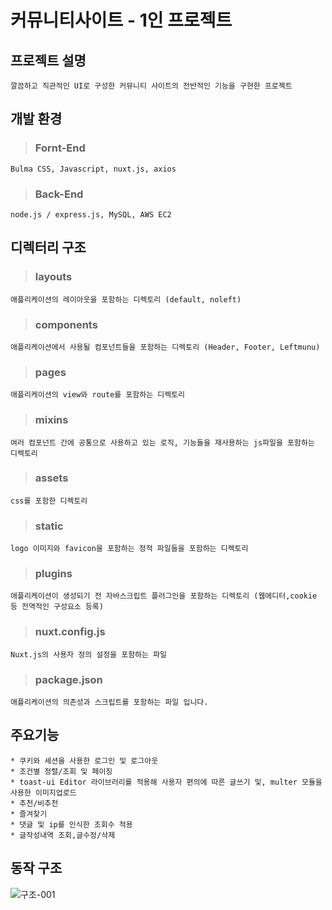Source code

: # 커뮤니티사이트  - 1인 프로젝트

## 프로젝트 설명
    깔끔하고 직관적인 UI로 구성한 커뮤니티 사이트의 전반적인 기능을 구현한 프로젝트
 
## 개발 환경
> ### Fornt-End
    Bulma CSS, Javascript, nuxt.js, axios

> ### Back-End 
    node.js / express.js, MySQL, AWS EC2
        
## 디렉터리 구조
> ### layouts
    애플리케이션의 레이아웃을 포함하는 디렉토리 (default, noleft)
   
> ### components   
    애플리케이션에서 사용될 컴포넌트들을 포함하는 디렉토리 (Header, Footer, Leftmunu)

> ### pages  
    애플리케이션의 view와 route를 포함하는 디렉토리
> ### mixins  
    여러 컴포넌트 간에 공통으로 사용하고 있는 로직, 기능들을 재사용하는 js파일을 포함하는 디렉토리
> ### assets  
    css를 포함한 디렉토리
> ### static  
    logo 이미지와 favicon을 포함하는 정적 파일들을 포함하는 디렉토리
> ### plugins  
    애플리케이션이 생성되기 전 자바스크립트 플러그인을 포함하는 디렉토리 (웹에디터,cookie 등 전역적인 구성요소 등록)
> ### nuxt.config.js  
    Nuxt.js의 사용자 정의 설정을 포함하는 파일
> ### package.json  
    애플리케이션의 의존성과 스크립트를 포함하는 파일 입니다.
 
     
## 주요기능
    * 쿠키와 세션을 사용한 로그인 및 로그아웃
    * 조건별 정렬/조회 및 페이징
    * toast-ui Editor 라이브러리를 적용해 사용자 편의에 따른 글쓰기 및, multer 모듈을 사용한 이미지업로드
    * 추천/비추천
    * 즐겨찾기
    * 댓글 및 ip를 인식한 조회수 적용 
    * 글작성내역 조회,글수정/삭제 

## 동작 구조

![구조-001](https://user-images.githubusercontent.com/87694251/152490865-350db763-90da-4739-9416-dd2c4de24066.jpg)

Directions:
Write out again every line above exactly as given; the pictures do not belong in the copy.

Solution for this problem:
Source code

: # 커뮤니티사이트  - 1인 프로젝트

## 프로젝트 설명
    깔끔하고 직관적인 UI로 구성한 커뮤니티 사이트의 전반적인 기능을 구현한 프로젝트
 
## 개발 환경
> ### Fornt-End
    Bulma CSS, Javascript, nuxt.js, axios

> ### Back-End 
    node.js / express.js, MySQL, AWS EC2
        
## 디렉터리 구조
> ### layouts
    애플리케이션의 레이아웃을 포함하는 디렉토리 (default, noleft)
   
> ### components   
    애플리케이션에서 사용될 컴포넌트들을 포함하는 디렉토리 (Header, Footer, Leftmunu)

> ### pages  
    애플리케이션의 view와 route를 포함하는 디렉토리
> ### mixins  
    여러 컴포넌트 간에 공통으로 사용하고 있는 로직, 기능들을 재사용하는 js파일을 포함하는 디렉토리
> ### assets  
    css를 포함한 디렉토리
> ### static  
    logo 이미지와 favicon을 포함하는 정적 파일들을 포함하는 디렉토리
> ### plugins  
    애플리케이션이 생성되기 전 자바스크립트 플러그인을 포함하는 디렉토리 (웹에디터,cookie 등 전역적인 구성요소 등록)
> ### nuxt.config.js  
    Nuxt.js의 사용자 정의 설정을 포함하는 파일
> ### package.json  
    애플리케이션의 의존성과 스크립트를 포함하는 파일 입니다.
 
     
## 주요기능
    * 쿠키와 세션을 사용한 로그인 및 로그아웃
    * 조건별 정렬/조회 및 페이징
    * toast-ui Editor 라이브러리를 적용해 사용자 편의에 따른 글쓰기 및, multer 모듈을 사용한 이미지업로드
    * 추천/비추천
    * 즐겨찾기
    * 댓글 및 ip를 인식한 조회수 적용 
    * 글작성내역 조회,글수정/삭제 

## 동작 구조

![구조-001](https://user-images.githubusercontent.com/87694251/152490865-350db763-90da-4739-9416-dd2c4de24066.jpg)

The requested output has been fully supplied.